Hmmm…
The primary requirement, to make this work without gobs of relocations, is to minimize references that could “move” if a function is deleted, and of course references directly to a function itself.
A reference could “move” in a case something like this:
function A
type T
function B(T)
References are offsets from the base of the unit, so if function A is removed, the offset of type T will change, and so the reference from function B would have to be updated. We can sidestep this if we guarantee that type T appears in the unit before any function that might be removed.
Offhand there are two places where a function reference happens: references from concrete inlined subprograms to the abstract function, and the call-site stuff. Hand-wave away the call-site stuff, and we’re left with the inlining stuff. In this case I’d think a reasonable plan would be to treat the abstract function instance like a type, and put it before any concrete functions.
Overall, then, we’d end up needing to split the DWARF into three parts.
First, you have the unit header, top-level DIE, and all your type information that isn’t selectively removed by the linker (or already emitted separately as type units). This part would also have the abstract instances of inlined functions. This part is always emitted. You need to arrange to have it end up being first in the post-linker output.
Second, you have your per-function constructs. These ought to be self-contained, except for references to types and abstract functions, which are all in the first part, so those references can remain constant offsets from the top of the compile unit. Because these need to be self-contained, any namespace wrappers would need to be repeated per function. And to get the dead-stripping done correctly, each DWARF fragment would be in the same COMDAT as the function’s .text section.
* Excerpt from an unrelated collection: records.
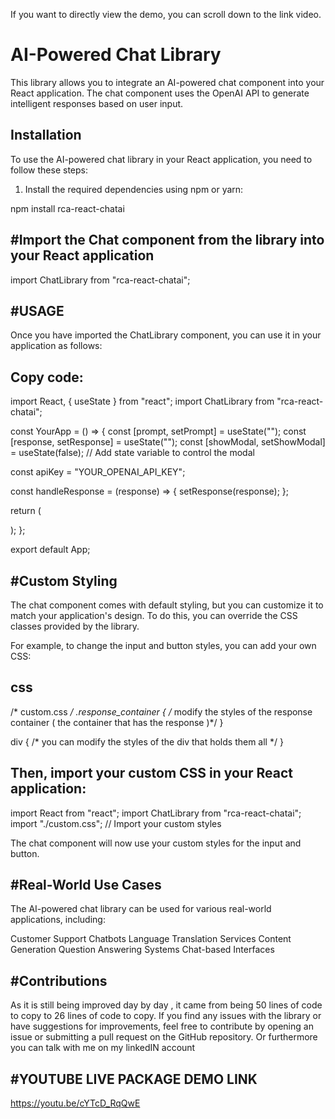If you want to directly view the demo, you can scroll down to the link video.

# AI-Powered Chat Library

This library allows you to integrate an AI-powered chat component into your React application. The chat component uses the OpenAI API to generate intelligent responses based on user input.

## Installation

To use the AI-powered chat library in your React application, you need to follow these steps:

1. Install the required dependencies using npm or yarn:


npm install rca-react-chatai

#Import the Chat component from the library into your React application
---------------------------------------------------------------------------------------

import ChatLibrary from "rca-react-chatai";


#USAGE
---------------------------------------------------------
Once you have imported the ChatLibrary component, you can use it in your application as follows:

Copy code:
-----------

import React, { useState } from "react";
import ChatLibrary from "rca-react-chatai";

const YourApp = () => {
const   [prompt, setPrompt] = useState("");
  const [response, setResponse] = useState("");
  const [showModal, setShowModal] = useState(false); // Add state variable to control the modal

  const apiKey =  "YOUR_OPENAI_API_KEY";

  const handleResponse = (response) => {
    setResponse(response);
  };


  return (
  <div>
    <ChatLibrary
      apiKey={apiKey}
      prompt={prompt}
      setPrompt={setPrompt}
      handleResponse={handleResponse}
      />
     <div id="response_container" className="response-container"></div>
    </div>
  );
};

export default App;



#Custom Styling
-------------------------------------------

The chat component comes with default styling, but you can customize it to match your application's design. To do this, you can override the CSS classes provided by the library.

For example, to change the input and button styles, you can add your own CSS:

css
----


/* custom.css */
.response_container {
  /* modify the styles of the response container ( the container that has the response )*/
}

div {
  /* you can modify the styles of the div that holds them all */
}

Then, import your custom CSS in your React application:
--

import React from "react";
import ChatLibrary from "rca-react-chatai";
import "./custom.css"; // Import your custom styles

The chat component will now use your custom styles for the input and button.

#Real-World Use Cases
-----------------------------------------

The AI-powered chat library can be used for various real-world applications, including:

Customer Support Chatbots
Language Translation Services
Content Generation
Question Answering Systems
Chat-based Interfaces

#Contributions
--------------------------------------------------
As it is still being improved day by day , it came from being 50 lines of code to copy to 26 lines of code to copy.
If you find any issues with the library or have suggestions for improvements, feel free to contribute by opening an issue or submitting a pull request on the GitHub repository.
Or furthermore you can talk with me on my linkedIN account



#YOUTUBE LIVE PACKAGE DEMO LINK
----------------------------------------------------------
https://youtu.be/cYTcD_RqQwE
Third, you need the final closing NULL (terminating the list of children of the compile-unit DIE) which also has a label so the final size of the compile unit can be computed correctly (this size lives in the compile-unit header).
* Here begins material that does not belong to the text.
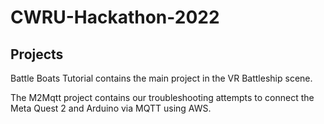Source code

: # CWRU-Hackathon-2022

## Projects

Battle Boats Tutorial contains the main project in the VR Battleship scene.

The M2Mqtt project contains our troubleshooting attempts to connect the Meta Quest 2 and Arduino via MQTT using AWS.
Currently in LLVM, DWARF gets emitted pretty much on-demand, meaning types and functions (concrete and abstract) can be intermixed willy-nilly. It’s likely to require a real lot of effort to rework that into the types-versus-functions organization.
This of course is talking only about the .debug_info section, and there are lots of other sections with per-function contributions. Those are trickier, but also tend to be much smaller, so it might be reasonable to just hand-wave those away as not worth the extra effort.
James might have other observations or recollections from doing the actual experiment.